Consider, for example, the student encampments for Palestine across universities in the United States. Students participating are not best understood as “allies to Palestinians.” Rather, they are in solidarity against their own university’s complicity in genocide. This shared cause reflects a moral understanding of an injustice that they are collectively committed to ending. The role of U.S. students in combating the Palestinian genocide is determined by their particular capacity to contribute toward this shared goal—namely, by exerting influence on U.S. universities to divest from corporations linked to Israel, especially defense contractors—rather than by a history of privilege or deference to those in Palestine directly experiencing genocide. The unity of solidarity is driven by the “against,” not the “with.”
§4 From Deference to Co-Creation
The transition from frameworks of allyship to solidarity alters not only our theoretical understanding but also our practical application of these frameworks, replacing a script of deference with a process of collaborative creation.
- Allies ask: “What does your group need me to do?”
- Solidarity asks: “What is my role in our shared struggle, given my specific capacities and our common cause?”
This distinction is more than a matter of semantics. Moving from allyship to solidarity shifts the cross-privilege relationship structure from external advocacy to integrated cooperation. In solidarity, a privileged participant’s obligation is not directed toward a single “oppressed group,” but rather toward the collective cause to overcome an injustice. Their accountability stems from a shared moral understanding of the cause, rather than from a record of authorization.

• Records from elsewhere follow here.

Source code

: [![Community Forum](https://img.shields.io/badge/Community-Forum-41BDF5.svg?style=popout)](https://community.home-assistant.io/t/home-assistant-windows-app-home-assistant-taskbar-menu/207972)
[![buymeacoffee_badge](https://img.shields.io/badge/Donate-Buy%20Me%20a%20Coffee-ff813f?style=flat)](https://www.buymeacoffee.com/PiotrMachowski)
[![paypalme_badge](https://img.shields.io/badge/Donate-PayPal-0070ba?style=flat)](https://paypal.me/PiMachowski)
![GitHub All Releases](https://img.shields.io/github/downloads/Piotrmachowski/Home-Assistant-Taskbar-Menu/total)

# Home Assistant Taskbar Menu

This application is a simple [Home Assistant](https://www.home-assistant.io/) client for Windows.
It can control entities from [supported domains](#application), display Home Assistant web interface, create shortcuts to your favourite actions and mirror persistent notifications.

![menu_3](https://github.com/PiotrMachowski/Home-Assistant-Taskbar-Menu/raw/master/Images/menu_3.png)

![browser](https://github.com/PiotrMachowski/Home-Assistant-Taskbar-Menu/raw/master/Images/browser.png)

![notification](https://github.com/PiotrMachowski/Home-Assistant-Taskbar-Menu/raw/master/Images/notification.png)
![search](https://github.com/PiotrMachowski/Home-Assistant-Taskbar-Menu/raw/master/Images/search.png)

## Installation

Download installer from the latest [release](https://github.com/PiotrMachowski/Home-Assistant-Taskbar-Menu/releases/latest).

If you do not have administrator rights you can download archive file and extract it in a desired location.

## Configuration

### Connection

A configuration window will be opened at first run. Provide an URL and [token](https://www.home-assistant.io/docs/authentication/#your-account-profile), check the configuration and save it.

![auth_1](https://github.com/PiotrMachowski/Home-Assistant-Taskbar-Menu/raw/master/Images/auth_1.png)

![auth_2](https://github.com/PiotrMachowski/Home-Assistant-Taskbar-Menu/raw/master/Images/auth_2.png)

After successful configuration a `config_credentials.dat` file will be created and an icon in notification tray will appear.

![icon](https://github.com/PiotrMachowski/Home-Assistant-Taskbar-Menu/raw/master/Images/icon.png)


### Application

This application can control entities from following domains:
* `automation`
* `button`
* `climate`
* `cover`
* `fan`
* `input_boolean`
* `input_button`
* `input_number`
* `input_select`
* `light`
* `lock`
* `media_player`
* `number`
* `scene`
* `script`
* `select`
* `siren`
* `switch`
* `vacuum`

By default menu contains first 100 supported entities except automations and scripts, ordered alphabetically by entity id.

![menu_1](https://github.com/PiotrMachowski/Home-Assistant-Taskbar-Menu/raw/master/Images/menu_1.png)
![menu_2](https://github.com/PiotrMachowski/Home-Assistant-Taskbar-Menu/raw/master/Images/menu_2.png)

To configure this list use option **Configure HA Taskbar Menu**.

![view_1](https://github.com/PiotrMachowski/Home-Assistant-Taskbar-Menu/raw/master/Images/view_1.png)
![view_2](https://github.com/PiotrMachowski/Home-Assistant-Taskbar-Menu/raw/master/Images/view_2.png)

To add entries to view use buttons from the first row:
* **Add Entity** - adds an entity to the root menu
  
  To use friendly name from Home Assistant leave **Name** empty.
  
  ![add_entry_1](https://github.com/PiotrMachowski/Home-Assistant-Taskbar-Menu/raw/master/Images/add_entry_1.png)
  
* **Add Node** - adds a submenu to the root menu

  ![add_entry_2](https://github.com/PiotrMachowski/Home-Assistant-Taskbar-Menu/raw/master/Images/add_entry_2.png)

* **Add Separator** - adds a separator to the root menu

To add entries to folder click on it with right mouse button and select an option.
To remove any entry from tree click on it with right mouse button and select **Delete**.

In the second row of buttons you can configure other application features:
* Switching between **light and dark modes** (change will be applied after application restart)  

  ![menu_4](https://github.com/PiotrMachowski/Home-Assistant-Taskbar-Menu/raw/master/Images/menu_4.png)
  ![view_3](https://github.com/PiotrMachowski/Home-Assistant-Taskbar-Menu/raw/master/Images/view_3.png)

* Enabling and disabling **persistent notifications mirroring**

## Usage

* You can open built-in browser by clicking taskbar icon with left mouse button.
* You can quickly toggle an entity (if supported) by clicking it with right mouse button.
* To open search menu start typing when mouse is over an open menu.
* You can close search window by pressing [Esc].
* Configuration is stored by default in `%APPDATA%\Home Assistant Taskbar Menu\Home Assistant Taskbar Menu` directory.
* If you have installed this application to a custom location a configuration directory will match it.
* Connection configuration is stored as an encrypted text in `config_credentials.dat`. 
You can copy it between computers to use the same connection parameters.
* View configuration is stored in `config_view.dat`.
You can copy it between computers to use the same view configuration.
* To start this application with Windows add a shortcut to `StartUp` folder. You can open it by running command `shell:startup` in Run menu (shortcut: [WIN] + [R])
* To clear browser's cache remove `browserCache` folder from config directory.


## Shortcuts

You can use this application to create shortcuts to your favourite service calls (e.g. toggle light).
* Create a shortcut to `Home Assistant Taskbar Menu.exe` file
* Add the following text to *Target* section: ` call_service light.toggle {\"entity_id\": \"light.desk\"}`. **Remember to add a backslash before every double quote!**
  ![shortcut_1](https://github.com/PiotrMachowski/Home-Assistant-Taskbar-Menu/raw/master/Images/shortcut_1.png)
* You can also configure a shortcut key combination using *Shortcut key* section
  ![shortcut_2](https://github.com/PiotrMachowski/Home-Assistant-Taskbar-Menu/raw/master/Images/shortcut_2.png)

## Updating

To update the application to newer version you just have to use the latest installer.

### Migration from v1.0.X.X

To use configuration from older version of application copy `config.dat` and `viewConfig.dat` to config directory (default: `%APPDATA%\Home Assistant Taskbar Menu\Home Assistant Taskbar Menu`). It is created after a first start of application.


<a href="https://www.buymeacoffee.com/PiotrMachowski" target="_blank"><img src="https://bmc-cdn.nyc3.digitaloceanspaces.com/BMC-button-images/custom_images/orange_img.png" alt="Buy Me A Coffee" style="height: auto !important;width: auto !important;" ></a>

Abandoning the framework of allyship in the pursuit of social justice does not entail forsaking humility or disregarding the voices of those most affected by injustice. Instead, it involves engaging these voices not as oracles of group interest, but as equal collaborators in a collective endeavor. Privileged participants offer critical insights into their own leverage—such as social capital, institutional access, and strategic positioning—while oppressed participants provide essential epistemic understanding of their oppression. Solidarity requires that this knowledge be shared and collectively deliberated upon, not exchanged across barriers of deference.
Solidarity entails greater demands, requiring continuous, iterative efforts to cultivate shared understanding. Instead of seeing conflict and disagreement as indicators of failure, it treats them as integral to deepening understanding, thereby fostering greater honesty and empowerment.
Conclusion
Despite its intuitive appeal, allyship is fundamentally incapable of effectuating social justice. Its dependence on deference to group categories perpetuates the objectifying abstractions and classifications underpinning oppression. Allyship engenders fragile, hierarchical relationships that disintegrate under the strain of internal differences and conflicts.
Solidarity is necessary for sustained movement efforts. By anchoring collective action in a shared cause rather than in privilege indebtedness, it empowers all participants. For those dedicated to social justice, the task is not to become better allies—it is to foster deeper solidarity.